Aim of the exercise: For the entries below, print exactly the lines between the line holding "Permission is hereby" and the line holding "The above copyright", inclusive, and nothing else.

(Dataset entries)
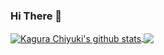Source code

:### Hi There 👋

<a href="https://github.com/anuraghazra/github-readme-stats">
  <img align="center" src="https://github-readme-stats.vercel.app/api?username=illyathehath&show_icons=true&include_all_commits=true&count_private=true&bg_color=50,66ccff,26b2f7&title_color=fff&text_color=fff&icon_color=e683d9" alt="Kagura Chiyuki's github stats" />
</a>
<a href="https://github.com/anuraghazra/github-readme-stats">
  <img align="center" src="https://github-readme-stats.vercel.app/api/top-langs/?username=illyathehath&layout=compact" />
</a>
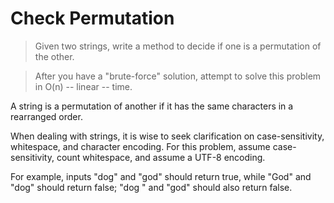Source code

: # Check Permutation

> Given two strings, write a method to decide if one is a permutation of the other.

> After you have a "brute-force" solution, attempt to solve this problem in O(n) -- linear -- time.

A string is a permutation of another if it has the same characters in a rearranged order.

When dealing with strings, it is wise to seek clarification on case-sensitivity, whitespace, and character encoding. For this problem, assume case-sensitivity, count whitespace, and assume a UTF-8 encoding. 

For example, inputs "dog" and "god" should return true, while "God" and "dog" should return false; "dog " and "god" should also return false.
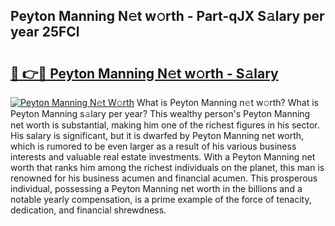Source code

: ## Peyton Manning N𝚎t w𝚘rth - Part-qJX S𝚊lary per year 25FCl

# <h2><a href="http://gc2twz.nevu.top/?p=Peyton+Manning">🔗 👉🔴 Peyton Manning N𝚎t w𝚘rth - S𝚊lary</a></h2>

[![Peyton Manning N𝚎t W𝚘rth](https://i.imgur.com/Oavwk0R.jpeg)](http://gc2twz.nevu.top/?p=Peyton+Manning)
What is Peyton Manning n𝚎t w𝚘rth? What is Peyton Manning s𝚊lary per year?
This wealthy person's Peyton Manning net worth is substantial, making him one of the richest figures in his sector. His salary is significant, but it is dwarfed by Peyton Manning net worth, which is rumored to be even larger as a result of his various business interests and valuable real estate investments. With a Peyton Manning net worth that ranks him among the richest individuals on the planet, this man is renowned for his business acumen and financial acumen. This prosperous individual, possessing a Peyton Manning net worth in the billions and a notable yearly compensation, is a prime example of the force of tenacity, dedication, and financial shrewdness.
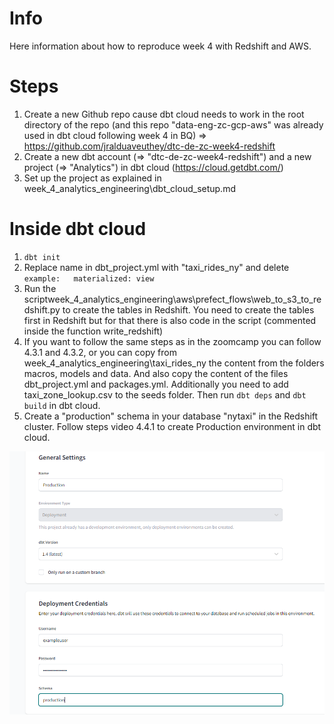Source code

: # Info
Here information about how to reproduce week 4 with Redshift and AWS.  


# Steps
1. Create a new Github repo cause dbt cloud needs to work in the root directory of the repo (and this repo "data-eng-zc-gcp-aws" was already used in dbt cloud following week 4 in BQ) => https://github.com/jralduaveuthey/dtc-de-zc-week4-redshift  
2. Create a new dbt account (=> "dtc-de-zc-week4-redshift") and a new project (=> "Analytics") in dbt cloud (https://cloud.getdbt.com/)
3. Set up the project as explained in week_4_analytics_engineering\dbt_cloud_setup.md

# Inside dbt cloud
1. `dbt init`
2. Replace name in dbt_project.yml with "taxi_rides_ny" and delete `example:   materialized: view`  
3. Run the scriptweek_4_analytics_engineering\aws\prefect_flows\web_to_s3_to_redshift.py to create the tables in Redshift. You need to create the tables first in Redshift but for that there is also code in the script (commented inside the function write_redshift) 
4. If you want to follow the same steps as in the zoomcamp you can follow 4.3.1 and 4.3.2, or you can copy from week_4_analytics_engineering\taxi_rides_ny the content from the folders macros, models and data. And also copy the content of the files dbt_project.yml and packages.yml. Additionally you need to add taxi_zone_lookup.csv to the seeds folder. Then run `dbt deps` and `dbt build` in dbt cloud.
5. Create a "production" schema in your database "nytaxi" in the Redshift cluster. Follow steps video 4.4.1 to create Production environment in dbt cloud.
<td> <img src="imgs\Capture5.PNG" style="width: 600px;"/> </td>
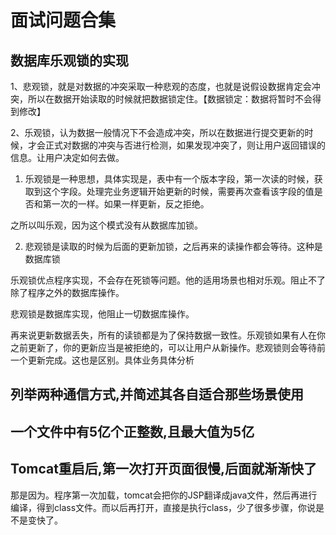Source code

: # 面试问题合集

## 数据库乐观锁的实现

1、悲观锁，就是对数据的冲突采取一种悲观的态度，也就是说假设数据肯定会冲突，所以在数据开始读取的时候就把数据锁定住。【数据锁定：数据将暂时不会得到修改】

2、乐观锁，认为数据一般情况下不会造成冲突，所以在数据进行提交更新的时候，才会正式对数据的冲突与否进行检测，如果发现冲突了，则让用户返回错误的信息。让用户决定如何去做。
1. 乐观锁是一种思想，具体实现是，表中有一个版本字段，第一次读的时候，获取到这个字段。处理完业务逻辑开始更新的时候，需要再次查看该字段的值是否和第一次的一样。如果一样更新，反之拒绝。

之所以叫乐观，因为这个模式没有从数据库加锁。

2. 悲观锁是读取的时候为后面的更新加锁，之后再来的读操作都会等待。这种是数据库锁

乐观锁优点程序实现，不会存在死锁等问题。他的适用场景也相对乐观。阻止不了除了程序之外的数据库操作。

悲观锁是数据库实现，他阻止一切数据库操作。

再来说更新数据丢失，所有的读锁都是为了保持数据一致性。乐观锁如果有人在你之前更新了，你的更新应当是被拒绝的，可以让用户从新操作。悲观锁则会等待前一个更新完成。这也是区别。具体业务具体分析


## 列举两种通信方式,并简述其各自适合那些场景使用



## 一个文件中有5亿个正整数,且最大值为5亿



## Tomcat重启后,第一次打开页面很慢,后面就渐渐快了

那是因为。程序第一次加载，tomcat会把你的JSP翻译成java文件，然后再进行编译，得到class文件。而以后再打开，直接是执行class，少了很多步骤，你说是不是变快了。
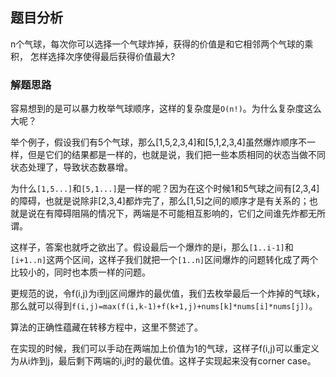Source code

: ## 题目分析

n个气球，每次你可以选择一个气球炸掉，获得的价值是和它相邻两个气球的乘积， 怎样选择次序使得最后获得价值最大?

### 解题思路

容易想到的是可以暴力枚举气球顺序，这样的复杂度是`O(n!)`。为什么复杂度这么大呢？

举个例子，假设我们有5个气球，那么[1,5,2,3,4]和[5,1,2,3,4]虽然爆炸顺序不一样，但是它们的结果都是一样的，也就是说，我们把一些本质相同的状态当做不同状态处理了，导致状态数暴增。
 
为什么`[1,5...]`和`[5,1...]`是一样的呢？因为在这个时候1和5气球之间有[2,3,4]的障碍，也就是说除非[2,3,4]都炸完了，那么[1,5]之间的顺序才是有关系的；也就是说在有障碍阻隔的情况下，两端是不可能相互影响的，它们之间谁先炸都无所谓。

这样子，答案也就呼之欲出了。假设最后一个爆炸的是i，那么`[1..i-1]`和`[i+1..n]`这两个区间，这样子我们就把一个`[1..n]`区间爆炸的问题转化成了两个比较小的，同时也本质一样的问题。

更规范的说，令f(i,j)为i到j区间爆炸的最优值，我们去枚举最后一个炸掉的气球k，那么就可以得到`f(i,j)=max(f(i,k-1)+f(k+1,j)+nums[k]*nums[i]*nums[j])`。

算法的正确性蕴藏在转移方程中，这里不赘述了。

在实现的时候，我们可以手动在两端加上价值为1的气球，这样子f(i,j)可以重定义为从i炸到j，最后剩下两端的i,j时的最优值。这样子实现起来没有corner case。
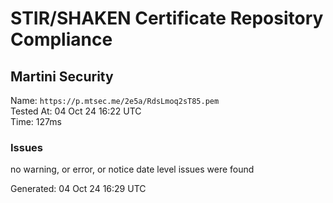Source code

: # STIR/SHAKEN Certificate Repository Compliance

## Martini Security

Name: `https://p.mtsec.me/2e5a/RdsLmoq2sT85.pem`\
Tested At: 04 Oct 24 16:22 UTC\
Time: 127ms

### Issues

no warning, or error, or notice date level issues were found

Generated: 04 Oct 24 16:29 UTC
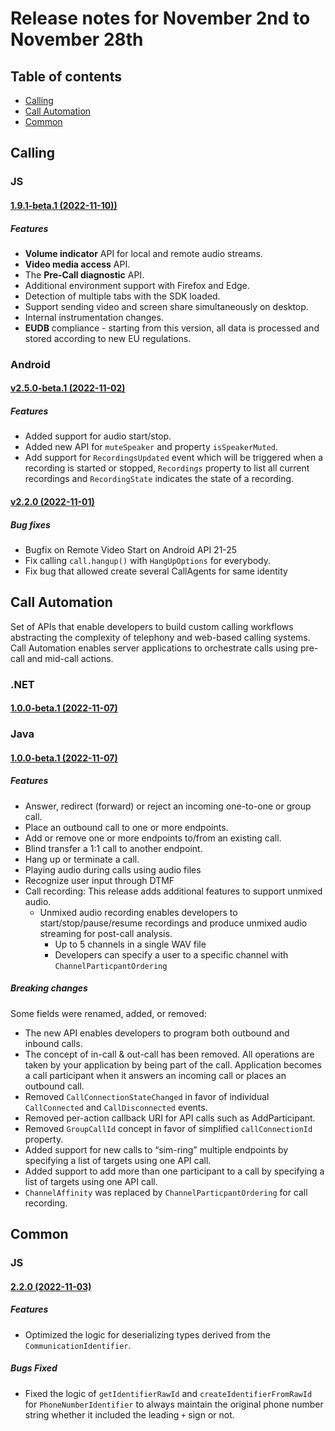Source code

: # Release notes for November 2nd to November 28th

## Table of contents

* [Calling](#calling)
* [Call Automation](#call-automation)
* [Common](#common)

## Calling

### JS
#### [1.9.1-beta.1 (2022-11-10))](https://github.com/Azure/Communication/blob/master/releasenotes/acs-javascript-calling-library-release-notes.md#191-beta1-2022-11-10)
##### Features
- **Volume indicator** API for local and remote audio streams.
- **Video media access** API.
- The **Pre-Call diagnostic** API.
- Additional environment support with Firefox and Edge.
- Detection of multiple tabs with the SDK loaded.
- Support sending video and screen share simultaneously on desktop.
- Internal instrumentation changes.
- **EUDB** compliance - starting from this version, all data is processed and stored according to new EU regulations.

### Android 
#### [v2.5.0-beta.1 (2022-11-02)](https://github.com/Azure/Communication/blob/master/releasenotes/acs-calling-android-sdk-release-notes.md#v250-beta1-2022-11-02)
##### Features
 - Added support for audio start/stop.
 - Added new API for `muteSpeaker` and property `isSpeakerMuted`.
 - Add support for `RecordingsUpdated` event which will be triggered when a recording is started or stopped, `Recordings` property to list all current recordings and `RecordingState` indicates the state of a recording. 

#### [v2.2.0 (2022-11-01)](https://github.com/Azure/Communication/blob/master/releasenotes/acs-calling-android-sdk-release-notes.md#v220-2022-11-01)
##### Bug fixes
- Bugfix on Remote Video Start on Android API 21-25
- Fix calling `call.hangup()` with `HangUpOptions` for everybody.
- Fix bug that allowed create several CallAgents for same identity

## Call Automation
Set of APIs that enable developers to build custom calling workflows abstracting the complexity of telephony and web-based calling systems. Call Automation enables server applications to orchestrate calls using pre-call and mid-call actions. 

### .NET
#### [1.0.0-beta.1 (2022-11-07)](https://github.com/Azure/azure-sdk-for-net/blob/release/beta1/sdk/communication/Azure.Communication.CallAutomation/CHANGELOG.md#100-beta1-2022-11-07)

### Java
#### [1.0.0-beta.1 (2022-11-07)](https://github.com/Azure/azure-sdk-for-java/blob/release/beta1/sdk/communication/azure-communication-callautomation/CHANGELOG.md#100-beta1-2022-11-07)

##### Features
- Answer, redirect (forward) or reject an incoming one-to-one or group call. 
- Place an outbound call to one or more endpoints. 
- Add or remove one or more endpoints to/from an existing call. 
- Blind transfer a 1:1 call to another endpoint. 
- Hang up or terminate a call. 
- Playing audio during calls using audio files 
- Recognize user input through DTMF 
- Call recording: This release adds additional features to support unmixed audio.  
   - Unmixed audio recording enables developers to start/stop/pause/resume recordings and produce unmixed audio streaming for post-call analysis. 
      - Up to 5 channels in a single WAV file 
      - Developers can specify a user to a specific channel with `ChannelParticpantOrdering` 

##### Breaking changes
Some fields were renamed, added, or removed: 
- The new API enables developers to program both outbound and inbound calls.  
- The concept of in-call & out-call has been removed. All operations are taken by your application by being part of the call. Application becomes a call participant when it answers an incoming call or places an outbound call. 
- Removed `CallConnectionStateChanged` in favor of individual `CallConnected` and `CallDisconnected` events. 
- Removed per-action callback URI for API calls such as AddParticipant. 
- Removed `GroupCallId` concept in favor of simplified `callConnectionId` property. 
- Added support for new calls to “sim-ring” multiple endpoints by specifying a list of targets using one API call. 
- Added support to add more than one participant to a call by specifying a list of targets using one API call. 
- `ChannelAffinity` was replaced by `ChannelParticpantOrdering` for call recording. 

## Common

### JS
#### [2.2.0 (2022-11-03)](https://github.com/Azure/azure-sdk-for-js/blob/main/sdk/communication/communication-common/CHANGELOG.md#220-2022-11-03)
##### Features
- Optimized the logic for deserializing types derived from the `CommunicationIdentifier`.

##### Bugs Fixed
- Fixed the logic of `getIdentifierRawId` and `createIdentifierFromRawId` for `PhoneNumberIdentifier` to always maintain the original phone number string whether it included the leading `+` sign or not.
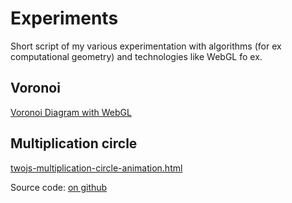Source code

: # Experiments

Short script of my various experimentation with algorithms (for ex computational geometry) and technologies like WebGL fo ex.

## Voronoi

[Voronoi Diagram with WebGL](https://lefuturiste.github.io/experiments/voronoi/webgl)

## Multiplication circle

[twojs-multiplication-circle-animation.html](https://lefuturiste.github.io/experiments/twojs-multiplication-circle-animation.html)


Source code: [on github](https://github.com/lefuturiste/experiments)
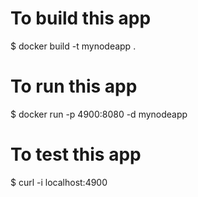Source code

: # To build this app
$ docker build -t mynodeapp .

# To run this app
$ docker run -p 4900:8080 -d mynodeapp

# To test this app 
$ curl -i localhost:4900

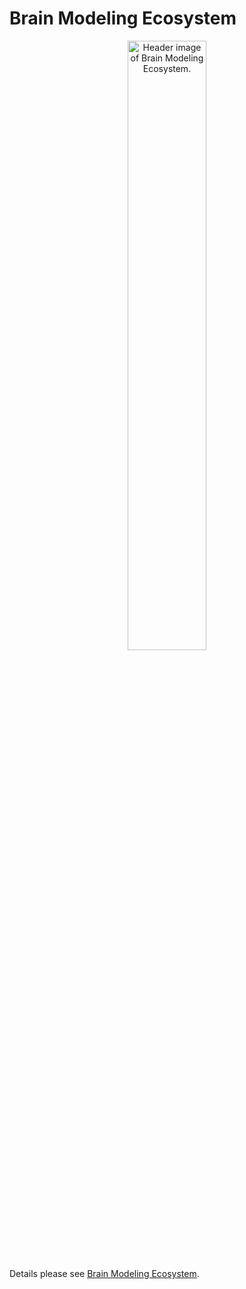 # Brain Modeling Ecosystem


<p align="center">
  	<img alt="Header image of Brain Modeling Ecosystem." src="https://github.com/chaobrain/brain-modeling-ecosystem/blob/main/_static/bdp-ecosystem.png" width=50%>
</p> 


Details please see [Brain Modeling Ecosystem](https://brainmodeling.readthedocs.io).



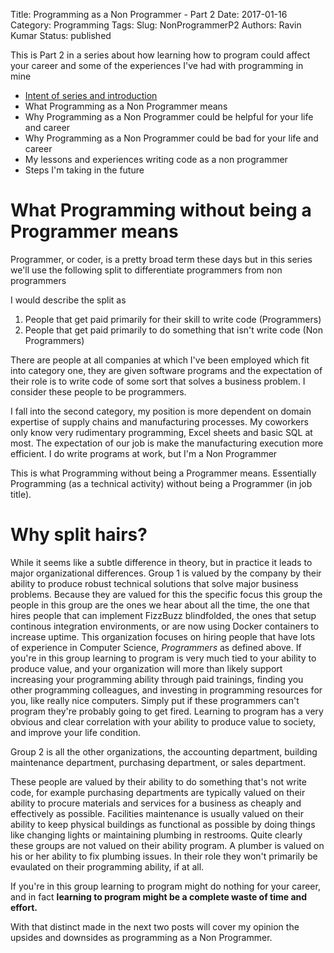 Title: Programming as a Non Programmer - Part 2
Date: 2017-01-16
Category: Programming 
Tags: 
Slug: NonProgrammerP2
Authors: Ravin Kumar
Status: published

This is Part 2 in a series about how learning how to program could affect
your career and some of the experiences I've had with programming in mine

* [Intent of series and introduction]({filename}NonProgrammer.md)
* What Programming as a Non Programmer means
* Why Programming as a Non Programmer  could be helpful for your life and career
* Why Programming as a Non Programmer could be bad for your life and career
* My lessons and experiences writing code as a non programmer
* Steps I'm taking in the future


# What Programming without being a Programmer means
Programmer, or coder, is a pretty broad term these days but 
in this series we'll use the following split to differentiate 
programmers from non programmers

I would describe the split as  

1. People that get paid primarily for their skill to write code (Programmers)
2. People that get paid primarily to do something that isn't write code (Non Programmers)

There are people at all companies at which I've been employed which fit into category one,
they are given software programs and the expectation of their role 
is to write code of some sort that solves a business problem. I consider
these people to be programmers.

I fall into the second category, my position is more dependent on domain
expertise of supply chains and manufacturing processes. My coworkers
only know very rudimentary programming, Excel sheets and
basic SQL at most. The expectation of our job is make the manufacturing 
execution more efficient. I do write programs at work, but I'm a Non
Programmer

This is what Programming without being a Programmer means. Essentially
Programming (as a technical activity) without being a Programmer (in job title).

# Why split hairs?
While it seems like a subtle difference in theory, but in practice it leads
to major organizational differences. Group 1 is valued by the company by their
ability to produce robust technical solutions that solve major business
problems. Because they are valued for this the specific focus this group
the people in this group are the ones we hear about all the time,
the one that hires people that can implement FizzBuzz
blindfolded,  the ones that setup continous integration environments, or
are now using Docker containers to increase uptime. This organization focuses
on hiring people that have lots of experience in Computer Science, *Programmers*
as defined above. If you're in this group learning to program
is very much tied to your ability to produce value, and your organization
will more than likely support increasing your programming ability through paid trainings,
finding you other programming colleagues, and investing in programming resources
for you, like really nice computers. Simply put if these programmers can't program they're 
probably going to get fired. Learning to program has a very obvious and 
clear correlation with your ability to produce value to society, and improve
your life condition.

Group 2 is all the other organizations, the accounting department, building maintenance 
department, purchasing department, or sales department.

These people are valued by their ability to do something that's not write code,
for example purchasing departments are typically valued on their ability
to procure materials and services for a business as cheaply and effectively
as possible. Facilities maintenance is usually valued on their ability
to keep physical buildings as functional as possible by doing things
like changing lights or maintaining plumbing in restrooms. Quite clearly these groups 
are not valued on their ability program. A plumber is valued on his or her
ability to fix plumbing issues. In their role they won't primarily be evaulated
on their programming ability, if at all. 

If you're in this group learning to program might do nothing for your career,
and in fact **learning to program might be a complete waste of time and effort.**  

With that distinct made in the next two posts will cover my opinion the
upsides and downsides as programming as a Non Programmer.
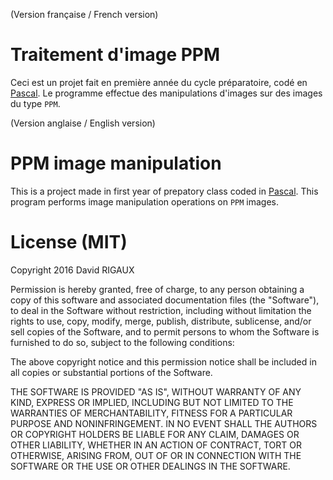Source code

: (Version française / French version)

# Traitement d'image PPM
Ceci est un projet fait en première année du cycle préparatoire, codé en [Pascal](https://www.freepascal.org/). Le programme effectue des manipulations d'images sur des images du type `PPM`.

(Version anglaise / English version)

# PPM image manipulation
This is a project made in first year of prepatory class coded in [Pascal](https://www.freepascal.org/). This program performs image manipulation operations on `PPM` images.

# License (MIT)
Copyright 2016 David RIGAUX

Permission is hereby granted, free of charge, to any person obtaining a copy of this software and associated documentation files (the "Software"), to deal in the Software without restriction, including without limitation the rights to use, copy, modify, merge, publish, distribute, sublicense, and/or sell copies of the Software, and to permit persons to whom the Software is furnished to do so, subject to the following conditions:

The above copyright notice and this permission notice shall be included in all copies or substantial portions of the Software.

THE SOFTWARE IS PROVIDED "AS IS", WITHOUT WARRANTY OF ANY KIND, EXPRESS OR IMPLIED, INCLUDING BUT NOT LIMITED TO THE WARRANTIES OF MERCHANTABILITY, FITNESS FOR A PARTICULAR PURPOSE AND NONINFRINGEMENT. IN NO EVENT SHALL THE AUTHORS OR COPYRIGHT HOLDERS BE LIABLE FOR ANY CLAIM, DAMAGES OR OTHER LIABILITY, WHETHER IN AN ACTION OF CONTRACT, TORT OR OTHERWISE, ARISING FROM, OUT OF OR IN CONNECTION WITH THE SOFTWARE OR THE USE OR OTHER DEALINGS IN THE SOFTWARE.
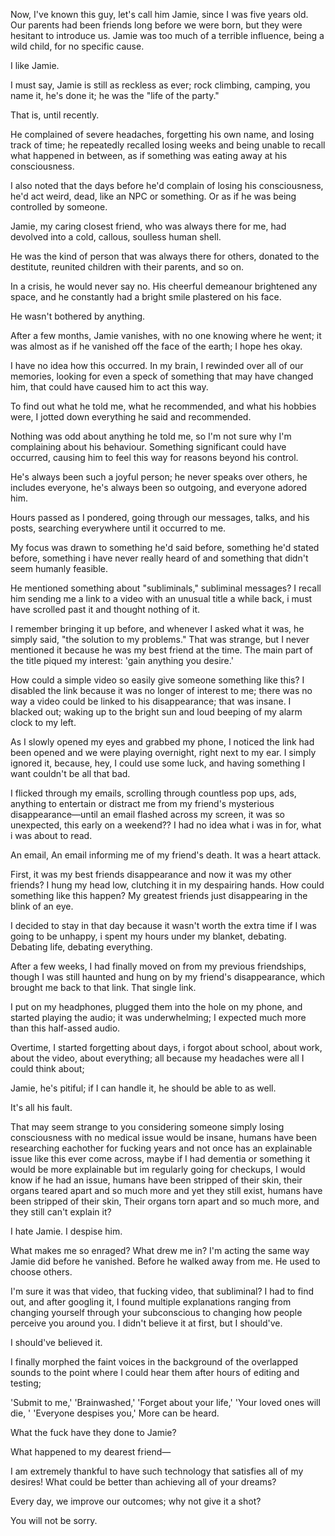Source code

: Now, I've known this guy, let's call him Jamie, since I was five years old. Our parents had been friends long before we were born, but they were hesitant to introduce us. Jamie was too much of a terrible influence, being a wild child, for no specific cause. 

I like Jamie.

I must say, Jamie is still as reckless as ever; rock climbing, camping, you name it, he's done it; he was the "life of the party." 

That is, until recently. 

He complained of severe headaches, forgetting his own name, and losing track of time; he repeatedly recalled losing weeks and being unable to recall what happened in between, as if something was eating away at his consciousness. 

I also noted that the days before he'd complain of losing his consciousness, he'd act weird, dead, like an NPC or something. Or as if he was being controlled by someone. 

Jamie, my caring closest friend, who was always there for me, had devolved into a cold, callous, soulless human shell. 

He was the kind of person that was always there for others, donated to the destitute, reunited children with their parents, and so on.

In a crisis, he would never say no. His cheerful demeanour brightened any space, and he constantly had a bright smile plastered on his face. 

He wasn't bothered by anything. 

After a few months, Jamie vanishes, with no one knowing where he went; it was almost as if he vanished off the face of the earth; I hope hes okay. 

I have no idea how this occurred. In my brain, I rewinded over all of our memories, looking for even a speck of something that may have changed him, that could have caused him to act this way. 

To find out what he told me, what he recommended, and what his hobbies were, I jotted down everything he said and recommended. 

Nothing was odd about anything he told me, so I'm not sure why I'm complaining about his behaviour. Something significant could have occurred, causing him to feel this way for reasons beyond his control. 

He's always been such a joyful person; he never speaks over others, he includes everyone, he's always been so outgoing, and everyone adored him. 

Hours passed as I pondered, going through our messages, talks, and his posts, searching everywhere until it occurred to me.

My focus was drawn to something he'd said before, something he'd stated before, something i have never really heard of and something that didn't seem humanly feasible.

He mentioned something about "subliminals," subliminal messages? I recall him sending me a link to a video with an unusual title a while back, i must have scrolled past it and thought nothing of it.

I remember bringing it up before, and whenever I asked what it was, he simply said, "the solution to my problems." 
That was strange, but I never mentioned it because he was my best friend at the time. 
The main part of the title piqued my interest: 'gain anything you desire.' 

How could a simple video so easily give someone something like this? 
I disabled the link because it was no longer of interest to me; there was no way a video could be linked to his disappearance; that was insane. I blacked out; waking up to the bright sun and loud beeping of my alarm clock to my left.

As I slowly opened my eyes and grabbed my phone, I noticed the link had been opened and we were playing overnight, right next to my ear. I simply ignored it, because, hey, I could use some luck, and having something I want couldn't be all that bad. 

I flicked through my emails, scrolling through countless pop ups, ads, anything to entertain or distract me from my friend's mysterious disappearance—until an email flashed across my screen, it was so unexpected, this early on a weekend?? I had no idea what i was in for, what i was about to read.

An email, An email informing me of my friend's death. It was a heart attack. 

First, it was my best friends disappearance and now it was my other friends? 
I hung my head low, clutching it in my despairing hands. How could something like this happen? My greatest friends just disappearing in the blink of an eye.

I decided to stay in that day because it wasn't worth the extra time if I was going to be unhappy, i spent my hours under my blanket, debating. Debating life, debating everything.

After a few weeks, I had finally moved on from my previous friendships, though I was still haunted and hung on by my friend's disappearance, which brought me back to that link. 
That single link. 

I put on my headphones, plugged them into the hole on my phone, and started playing the audio; it was underwhelming; I expected much more than this half-assed audio.

Overtime, I started forgetting about days, i forgot about school, about work, about the video, about everything; all because my headaches were all I could think about;

Jamie, he's pitiful; if I can handle it, he should be able to as well. 

It's all his fault.

That may seem strange to you considering someone simply losing consciousness with no medical issue would be insane, humans have been researching eachother for fucking years and not once has an explainable issue like this ever come across, maybe if I had dementia or something it would be more explainable but im regularly going for checkups, I would know if he had an issue, humans have been stripped of their skin, their organs teared apart and so much more and yet they still exist, humans have been stripped of their skin, Their organs torn apart and so much more, and they still can't explain it?

I hate Jamie. I despise him. 

What makes me so enraged? What drew me in? I'm acting the same way Jamie did before he vanished. Before he walked away from me. He used to choose others. 

I'm sure it was that video, that fucking video, that subliminal? I had to find out, and after googling it, I found multiple explanations ranging from changing yourself through your subconscious to changing how people perceive you around you. I didn't believe it at first, but I should've. 

I should've believed it. 

I finally morphed the faint voices in the background of the overlapped sounds to the point where I could hear them after hours of editing and testing; 

'Submit to me,'
'Brainwashed,'
'Forget about your life,' 
'Your loved ones will die, '
'Everyone despises you,' 
More can be heard. 

What the fuck have they done to Jamie?

What happened to my dearest friend—

I am extremely thankful to have such technology that satisfies all of my desires! What could be better than achieving all of your dreams? 

Every day, we improve our outcomes; why not give it a shot? 

You will not be sorry.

Answer section:
Permission is hereby granted, free of charge, to any person obtaining a copy of this software and associated documentation files (the "Software"), to deal in the Software without restriction, including without limitation the rights to use, copy, modify, merge, publish, distribute, sublicense, and/or sell copies of the Software, and to permit persons to whom the Software is furnished to do so, subject to the following conditions:

The above copyright notice and this permission notice shall be included in all copies or substantial portions of the Software.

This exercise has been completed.